EXERCISE DESCRIPTION »
From the listing below, copy only the lines from the line that contains "Note that this" to the line that contains "### Modifing the template", counting those two lines as part of the copy.

————————

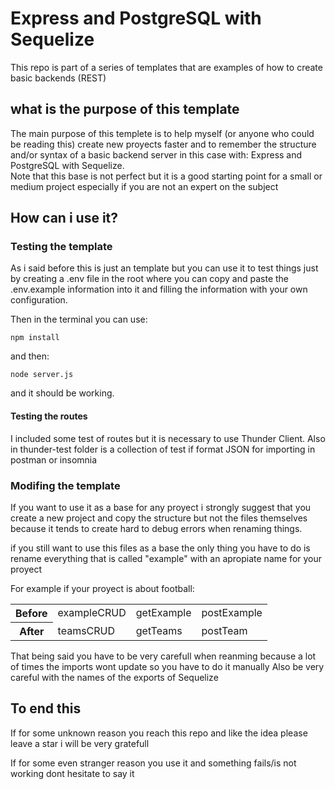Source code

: # Express and PostgreSQL with Sequelize

This repo is part of a series of templates that are examples of how to create basic backends (REST)

## what is the purpose of this template

The main purpose of this templete is to help myself (or anyone who could be reading this) create new proyects faster and to remember the structure and/or syntax of a basic backend server in this case with: Express and PostgreSQL with Sequelize.
<br>
Note that this base is not perfect but it is a good starting point for a small or medium project especially if you are not an expert on the subject

## How can i use it?

### Testing the template

As i said before this is just an template but you can use it to test things just by creating a .env file in the root where you can copy and paste the .env.example information into it and filling the information with your own configuration.

Then in the terminal you can use:

```
npm install
```

and then:

```
node server.js
```
and it should be working.

#### Testing the routes

I included some test of routes but it is necessary to use Thunder Client. Also in thunder-test folder is a collection of test if format JSON for importing in postman or insomnia 

### Modifing the template

If you want to use it as a base for any proyect i strongly suggest that you create a new project and copy the structure but not the files themselves because it tends to create hard to debug errors when renaming things.

if you still want to use this files as a base the only thing you have to do is rename everything that is called "example" with an apropiate name for your proyect

For example if your proyect is about football:

<table>
    <tr>
        <th>Before </th>
        <td>exampleCRUD</td>
        <td>getExample</td>
        <td>postExample</td>
    </tr>
    <tr>
        <th>After</th>
        <td>teamsCRUD</td>
        <td>getTeams</td>
        <td>postTeam</td>
    </tr>
</table>

That being said you have to be very carefull when reanming because a lot of times the imports wont update so you have to do it manually
Also be very careful with the names of the exports of Sequelize

## To end this

If for some unknown reason you reach this repo and like the idea please leave a star i will be very gratefull

If for some even stranger reason you use it and something fails/is not working dont hesitate to say it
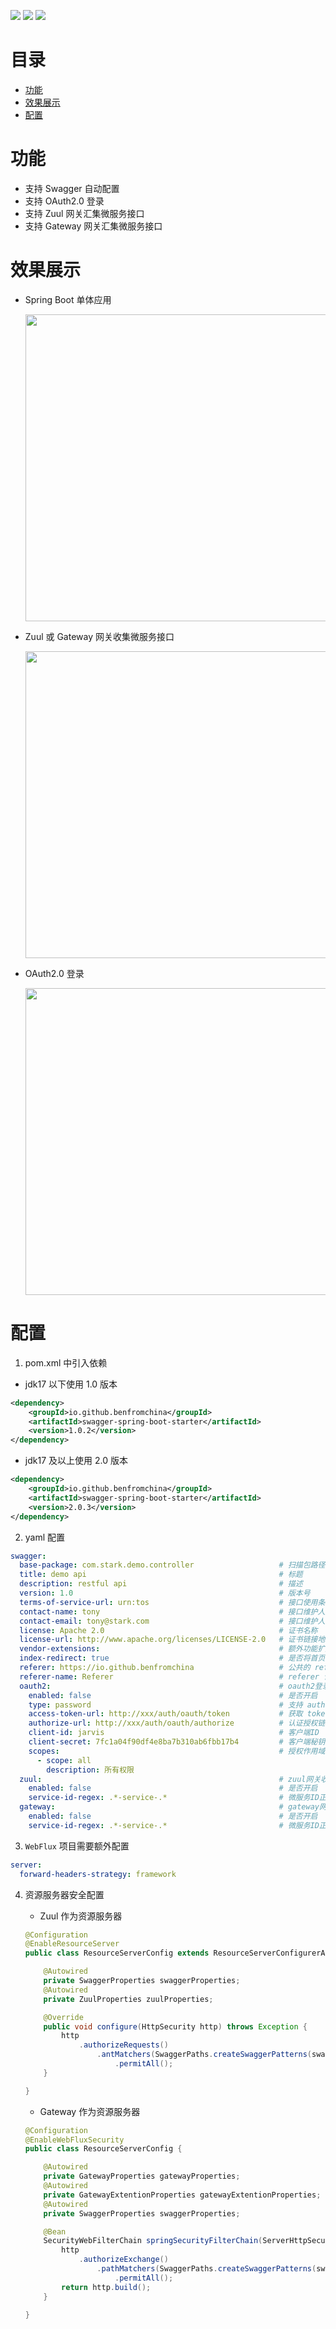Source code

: [![](https://img.shields.io/badge/Maven%20Central-v2.0.3-brightgreen)](https://search.maven.org/artifact/io.github.benfromchina/swagger-spring-boot-starter/2.0.3/jar)
[![](https://img.shields.io/badge/Release-v2.0.3-blue)](https://gitee.com/jarvis-lib/swagger-spring-boot-starter/releases/v2.0.3)
[![](https://img.shields.io/badge/License-Apache--2.0-9cf)](https://www.apache.org/licenses/LICENSE-2.0.html)

# 目录

- [功能](#功能)
- [效果展示](#效果展示)
- [配置](#配置)

# 功能

- 支持 Swagger 自动配置
- 支持 OAuth2.0 登录
- 支持 Zuul 网关汇集微服务接口
- 支持 Gateway 网关汇集微服务接口

# 效果展示

- Spring Boot 单体应用

  <img src="docs/lib/standalone.png" width="864" height="491">

- Zuul 或 Gateway 网关收集微服务接口
  
  <img src="docs/lib/gateway.png" width="864" height="491">
  
- OAuth2.0 登录
  
  <img src="docs/lib/oauth2.png" width="864" height="491">


# 配置

1. pom.xml 中引入依赖

- jdk17 以下使用 1.0 版本

```xml
<dependency>
    <groupId>io.github.benfromchina</groupId>
    <artifactId>swagger-spring-boot-starter</artifactId>
    <version>1.0.2</version>
</dependency>
```

- jdk17 及以上使用 2.0 版本

```xml
<dependency>
    <groupId>io.github.benfromchina</groupId>
    <artifactId>swagger-spring-boot-starter</artifactId>
    <version>2.0.3</version>
</dependency>
```

2. yaml 配置

```yml
swagger:
  base-package: com.stark.demo.controller                   # 扫描包路径
  title: demo api                                           # 标题
  description: restful api                                  # 描述
  version: 1.0                                              # 版本号
  terms-of-service-url: urn:tos                             # 接口使用条件说明
  contact-name: tony                                        # 接口维护人姓名
  contact-email: tony@stark.com                             # 接口维护人电子邮件
  license: Apache 2.0                                       # 证书名称
  license-url: http://www.apache.org/licenses/LICENSE-2.0   # 证书链接地址
  vendor-extensions:                                        # 额外功能扩展
  index-redirect: true                                      # 是否将首页 {"/", "/index"} 重定向到 swagger 接口文档页
  referer: https://io.github.benfromchina                   # 公共的 referer 请求头
  referer-name: Referer                                     # referer 请求头参数名
  oauth2:                                                   # oauth2登录配置
    enabled: false                                          # 是否开启
    type: password                                          # 支持 authorization_code(授权码)、password(密码)
    access-token-url: http://xxx/auth/oauth/token           # 获取 token 链接地址
    authorize-url: http://xxx/auth/oauth/authorize          # 认证授权链接地址
    client-id: jarvis                                       # 客户端ID
    client-secret: 7fc1a04f90df4e8ba7b310ab6fbb17b4         # 客户端秘钥
    scopes:                                                 # 授权作用域列表，scope 和 description 自定义
      - scope: all
        description: 所有权限
  zuul:                                                     # zuul网关收集微服务接口统一展示
    enabled: false                                          # 是否开启
    service-id-regex: .*-service-.*                         # 微服务ID正则，匹配的微服务收集swagger
  gateway:                                                  # gateway网关收集微服务接口统一展示
    enabled: false                                          # 是否开启
    service-id-regex: .*-service-.*                         # 微服务ID正则，匹配的微服务收集swagger
```

3. `WebFlux` 项目需要额外配置

```yml
server:
  forward-headers-strategy: framework
```

4. 资源服务器安全配置

    - Zuul 作为资源服务器

    ```java
    @Configuration
    @EnableResourceServer
    public class ResourceServerConfig extends ResourceServerConfigurerAdapter {
	
        @Autowired
        private SwaggerProperties swaggerProperties;
        @Autowired
        private ZuulProperties zuulProperties;
	
        @Override
        public void configure(HttpSecurity http) throws Exception {
            http
                .authorizeRequests()
                    .antMatchers(SwaggerPaths.createSwaggerPatterns(swaggerProperties, zuulProperties))	// swagger 文档
                        .permitAll();
        }
    
    }
    ```

    - Gateway 作为资源服务器

    ```java
    @Configuration
    @EnableWebFluxSecurity
    public class ResourceServerConfig {
	
        @Autowired
        private GatewayProperties gatewayProperties;
        @Autowired
        private GatewayExtentionProperties gatewayExtentionProperties;
        @Autowired
        private SwaggerProperties swaggerProperties;
	
        @Bean
        SecurityWebFilterChain springSecurityFilterChain(ServerHttpSecurity http) throws Exception {
            http
                .authorizeExchange()
                    .pathMatchers(SwaggerPaths.createSwaggerPatterns(swaggerProperties, gatewayProperties, gatewayExtentionProperties))	// swagger 文档
                        .permitAll();
            return http.build();
        }

    }
    ```
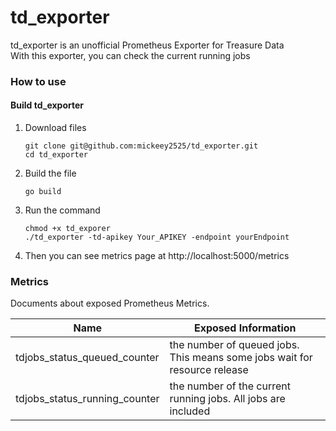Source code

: td_exporter
===

td_exporter is an unofficial Prometheus Exporter for Treasure Data  
With this exporter, you can check the current running jobs 

### How to use
#### Build td_exporter

1. Download files
    ```
    git clone git@github.com:mickeey2525/td_exporter.git
    cd td_exporter
    ```

2. Build the file
    ```
    go build 
    ```

3. Run the command
    ```
    chmod +x td_exporer
    ./td_exporter -td-apikey Your_APIKEY -endpoint yourEndpoint
    ```

4. Then you can see metrics page at http://localhost:5000/metrics

### Metrics

Documents about exposed Prometheus Metrics.  

|Name|Exposed Information|
|---|---|
|tdjobs_status_queued_counter|the number of queued jobs. This means some jobs wait for resource release|
|tdjobs_status_running_counter|the number of the current running jobs. All jobs are included|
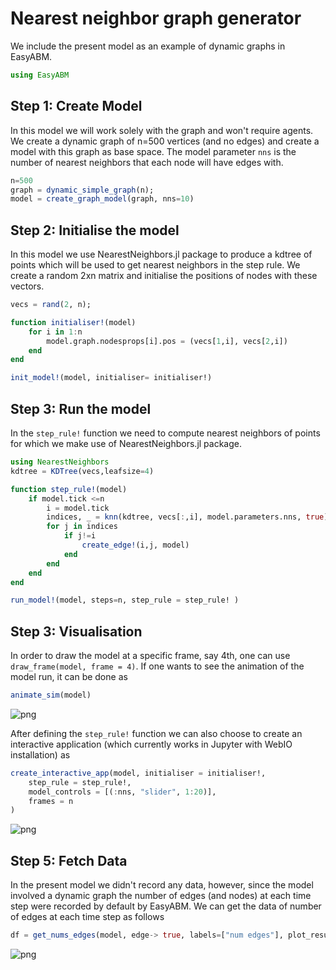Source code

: 
# Nearest neighbor graph generator

We include the present model as an example of dynamic graphs in EasyABM.

```julia
using EasyABM
```

## Step 1: Create Model

In this model we will work solely with the graph and won't require agents. We create a dynamic graph of n=500 vertices (and no edges) and create a model with this graph as base space. The model parameter `nns` is the number of nearest neighbors that each node will have edges with. 

```julia
n=500
graph = dynamic_simple_graph(n);  
model = create_graph_model(graph, nns=10)
```

## Step 2: Initialise the model

In this model we use NearestNeighbors.jl package to produce a kdtree of points which will be used to get nearest neighbors in the step rule. We create a random 2xn matrix and initialise the positions of nodes with these vectors. 

```julia
vecs = rand(2, n);

function initialiser!(model)
    for i in 1:n
        model.graph.nodesprops[i].pos = (vecs[1,i], vecs[2,i])
    end
end

init_model!(model, initialiser= initialiser!)
```

## Step 3: Run the model

In the `step_rule!` function we need to compute nearest neighbors of points for which we make use of NearestNeighbors.jl package.


```julia
using NearestNeighbors
kdtree = KDTree(vecs,leafsize=4)

function step_rule!(model)
    if model.tick <=n
        i = model.tick
        indices, _ = knn(kdtree, vecs[:,i], model.parameters.nns, true)
        for j in indices
            if j!=i
                create_edge!(i,j, model)
            end
        end
    end  
end

run_model!(model, steps=n, step_rule = step_rule! )
```

## Step 3: Visualisation

In order to draw the model at a specific frame, say 4th, one can use `draw_frame(model, frame = 4)`. If one wants to see the animation of the model run, it can be done as 

```julia
animate_sim(model)
```

![png](assets/NNG/NNGAnim1.png)


After defining the `step_rule!` function we can also choose to create an interactive application (which currently works in Jupyter with WebIO installation) as 

```julia
create_interactive_app(model, initialiser = initialiser!,
    step_rule = step_rule!,
    model_controls = [(:nns, "slider", 1:20)],
    frames = n
)
```

![png](assets/NNG/NNGIntApp.png)




## Step 5: Fetch Data 

In the present model we didn't record any data, however, since the model involved a dynamic graph the number of edges (and nodes) at each time step were recorded by default by EasyABM. We can get the data of number of edges at each time step as follows

```julia
df = get_nums_edges(model, edge-> true, labels=["num edges"], plot_result = true)
```

![png](assets/NNG/NNGPlot1.png)




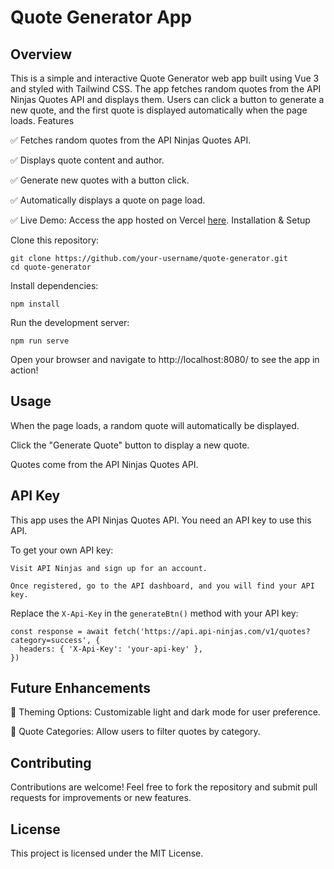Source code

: # Quote Generator App
## Overview

This is a simple and interactive Quote Generator web app built using Vue 3 and styled with Tailwind CSS. The app fetches random quotes from the API Ninjas Quotes API and displays them. Users can click a button to generate a new quote, and the first quote is displayed automatically when the page loads.
Features

✅ Fetches random quotes from the API Ninjas Quotes API.

✅ Displays quote content and author.

✅ Generate new quotes with a button click.

✅ Automatically displays a quote on page load.

✅ Live Demo: Access the app hosted on Vercel [here](https://quotegen-psi.vercel.app/).
Installation & Setup

Clone this repository:
```
git clone https://github.com/your-username/quote-generator.git
cd quote-generator
```
Install dependencies:
```
npm install
```
Run the development server:
```
npm run serve
```
Open your browser and navigate to http://localhost:8080/ to see the app in action!
## Usage

When the page loads, a random quote will automatically be displayed.

Click the "Generate Quote" button to display a new quote.

Quotes come from the API Ninjas Quotes API.

## API Key

This app uses the API Ninjas Quotes API. You need an API key to use this API.

To get your own API key:

    Visit API Ninjas and sign up for an account.

    Once registered, go to the API dashboard, and you will find your API key.

Replace the ```X-Api-Key``` in the ```generateBtn()``` method with your API key:
```
const response = await fetch('https://api.api-ninjas.com/v1/quotes?category=success', {
  headers: { 'X-Api-Key': 'your-api-key' },
})
```
## Future Enhancements

🔹 Theming Options: Customizable light and dark mode for user preference.

🔹 Quote Categories: Allow users to filter quotes by category.
## Contributing

Contributions are welcome! Feel free to fork the repository and submit pull requests for improvements or new features.
## License

This project is licensed under the MIT License.
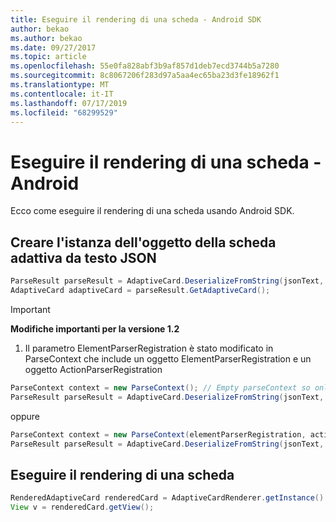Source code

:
 ```yaml
---
title: Eseguire il rendering di una scheda - Android SDK
author: bekao
ms.author: bekao
ms.date: 09/27/2017
ms.topic: article
ms.openlocfilehash: 55e0fa828abf3b9af857d1deb7ecd3744b5a7280
ms.sourcegitcommit: 8c8067206f283d97a5aa4ec65ba23d3fe18962f1
ms.translationtype: MT
ms.contentlocale: it-IT
ms.lasthandoff: 07/17/2019
ms.locfileid: "68299529"
---
```

# <a name="render-a-card---android"></a>Eseguire il rendering di una scheda - Android

Ecco come eseguire il rendering di una scheda usando Android SDK.

## <a name="create-adaptive-card-object-instance-from-json-text"></a>Creare l'istanza dell'oggetto della scheda adattiva da testo JSON

```java
ParseResult parseResult = AdaptiveCard.DeserializeFromString(jsonText, AdaptiveCardRenderer.VERSION, elementParserRegistration);
AdaptiveCard adaptiveCard = parseResult.GetAdaptiveCard();
```
> [!IMPORTANT]
> **Modifiche importanti per la versione 1.2**
> 

1. Il parametro ElementParserRegistration è stato modificato in ParseContext che include un oggetto ElementParserRegistration e un oggetto ActionParserRegistration

```java
ParseContext context = new ParseContext(); // Empty parseContext so only known elements up to v1.2 will be parsed
ParseResult parseResult = AdaptiveCard.DeserializeFromString(jsonText, AdaptiveCardRenderer.VERSION, context);
```

oppure

```java
ParseContext context = new ParseContext(elementParserRegistration, actionParserRegistration);
ParseResult parseResult = AdaptiveCard.DeserializeFromString(jsonText, AdaptiveCardRenderer.VERSION, context);
```

## <a name="render-a-card"></a>Eseguire il rendering di una scheda

```java
RenderedAdaptiveCard renderedCard = AdaptiveCardRenderer.getInstance().render(context, fragmentManager, adaptiveCard, cardActionHandler, hostConfig);
View v = renderedCard.getView();
```
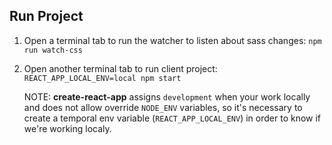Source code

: ## Run Project

1. Open a terminal tab to run the watcher to listen about sass changes:
    ``npm run watch-css``

2. Open another terminal tab to run client project:
    ``REACT_APP_LOCAL_ENV=local npm start``

   NOTE: **create-react-app** assigns ```development``` when your work locally and does not allow override ```NODE_ENV``` variables, so it's necessary to create a temporal env variable (```REACT_APP_LOCAL_ENV```) in order to know if we're working localy.
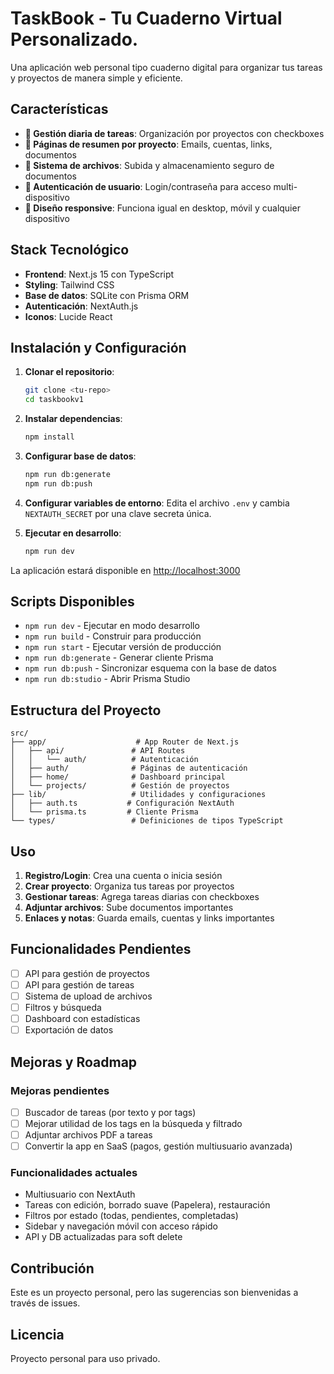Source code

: # TaskBook - Tu Cuaderno Virtual Personalizado.

Una aplicación web personal tipo cuaderno digital para organizar tus tareas y proyectos de manera simple y eficiente.

## Características

- **📝 Gestión diaria de tareas**: Organización por proyectos con checkboxes
- **📂 Páginas de resumen por proyecto**: Emails, cuentas, links, documentos
- **📎 Sistema de archivos**: Subida y almacenamiento seguro de documentos
- **🔐 Autenticación de usuario**: Login/contraseña para acceso multi-dispositivo
- **📱 Diseño responsive**: Funciona igual en desktop, móvil y cualquier dispositivo

## Stack Tecnológico

- **Frontend**: Next.js 15 con TypeScript
- **Styling**: Tailwind CSS
- **Base de datos**: SQLite con Prisma ORM
- **Autenticación**: NextAuth.js
- **Iconos**: Lucide React

## Instalación y Configuración

1. **Clonar el repositorio**:
   ```bash
   git clone <tu-repo>
   cd taskbookv1
   ```

2. **Instalar dependencias**:
   ```bash
   npm install
   ```

3. **Configurar base de datos**:
   ```bash
   npm run db:generate
   npm run db:push
   ```

4. **Configurar variables de entorno**:
   Edita el archivo `.env` y cambia `NEXTAUTH_SECRET` por una clave secreta única.

5. **Ejecutar en desarrollo**:
   ```bash
   npm run dev
   ```

La aplicación estará disponible en [http://localhost:3000](http://localhost:3000)

## Scripts Disponibles

- `npm run dev` - Ejecutar en modo desarrollo
- `npm run build` - Construir para producción
- `npm run start` - Ejecutar versión de producción
- `npm run db:generate` - Generar cliente Prisma
- `npm run db:push` - Sincronizar esquema con la base de datos
- `npm run db:studio` - Abrir Prisma Studio

## Estructura del Proyecto

```
src/
├── app/                    # App Router de Next.js
│   ├── api/               # API Routes
│   │   └── auth/          # Autenticación
│   ├── auth/              # Páginas de autenticación
│   ├── home/              # Dashboard principal
│   └── projects/          # Gestión de proyectos
├── lib/                   # Utilidades y configuraciones
│   ├── auth.ts           # Configuración NextAuth
│   └── prisma.ts         # Cliente Prisma
└── types/                 # Definiciones de tipos TypeScript
```

## Uso

1. **Registro/Login**: Crea una cuenta o inicia sesión
2. **Crear proyecto**: Organiza tus tareas por proyectos
3. **Gestionar tareas**: Agrega tareas diarias con checkboxes
4. **Adjuntar archivos**: Sube documentos importantes
5. **Enlaces y notas**: Guarda emails, cuentas y links importantes

## Funcionalidades Pendientes

- [ ] API para gestión de proyectos
- [ ] API para gestión de tareas
- [ ] Sistema de upload de archivos
- [ ] Filtros y búsqueda
- [ ] Dashboard con estadísticas
- [ ] Exportación de datos

## Mejoras y Roadmap

### Mejoras pendientes
- [ ] Buscador de tareas (por texto y por tags)
- [ ] Mejorar utilidad de los tags en la búsqueda y filtrado
- [ ] Adjuntar archivos PDF a tareas
- [ ] Convertir la app en SaaS (pagos, gestión multiusuario avanzada)

### Funcionalidades actuales
- Multiusuario con NextAuth
- Tareas con edición, borrado suave (Papelera), restauración
- Filtros por estado (todas, pendientes, completadas)
- Sidebar y navegación móvil con acceso rápido
- API y DB actualizadas para soft delete

## Contribución

Este es un proyecto personal, pero las sugerencias son bienvenidas a través de issues.

## Licencia

Proyecto personal para uso privado.
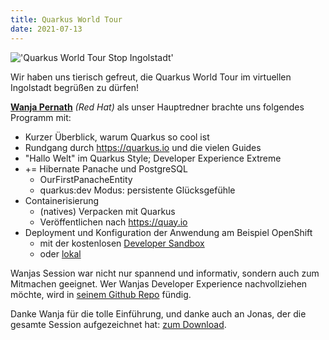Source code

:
 ```yaml
---
title: Quarkus World Tour
date: 2021-07-13
---
```


!['Quarkus World Tour Stop Ingolstadt'](https://quarkus.io/assets/images/worldtour/twitter_1024x512_jugingolstadt.png)

Wir haben  uns tierisch gefreut, die Quarkus World Tour im virtuellen Ingolstadt begrüßen zu dürfen!

**[Wanja Pernath](https://github.com/wpernath)** _(Red Hat)_ als unser Hauptredner brachte uns folgendes Programm mit:

* Kurzer Überblick, warum Quarkus so cool ist
* Rundgang durch https://quarkus.io und die vielen Guides
* "Hallo Welt" im Quarkus Style; Developer Experience Extreme
* += Hibernate Panache und PostgreSQL
    * OurFirstPanacheEntity
    * quarkus:dev Modus: persistente Glücksgefühle
* Containerisierung
    * (natives) Verpacken mit Quarkus
    * Veröffentlichen nach https://quay.io
* Deployment und Konfiguration der Anwendung am Beispiel OpenShift
    * mit der kostenlosen [Developer Sandbox](https://developers.redhat.com/developer-sandbox)
    * oder [lokal](https://cloud.redhat.com/openshift/create/local)

Wanjas Session war nicht nur spannend und informativ, sondern auch zum Mitmachen geeignet. Wer Wanjas Developer Experience nachvollziehen möchte, wird in [seinem Github Repo](https://github.com/wpernath/quarkus-worldtour) fündig.

Danke Wanja für die tolle Einführung, und danke auch an Jonas, der die gesamte Session aufgezeichnet hat: [zum Download](https://drive.google.com/file/d/1uV-v3G0fpWpp5wsW4abKP3i7RtjaN5qa/view?usp=sharing).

————————

OUTPUT BELOW »
Note that this base is not perfect but it is a good starting point for a small or medium project especially if you are not an expert on the subject

## How can i use it?

### Testing the template

As i said before this is just an template but you can use it to test things just by creating a .env file in the root where you can copy and paste the .env.example information into it and filling the information with your own configuration.

Then in the terminal you can use:

```
npm install
```

and then:

```
node server.js
```
and it should be working.

#### Testing the routes

I included some test of routes but it is necessary to use Thunder Client. Also in thunder-test folder is a collection of test if format JSON for importing in postman or insomnia 

### Modifing the template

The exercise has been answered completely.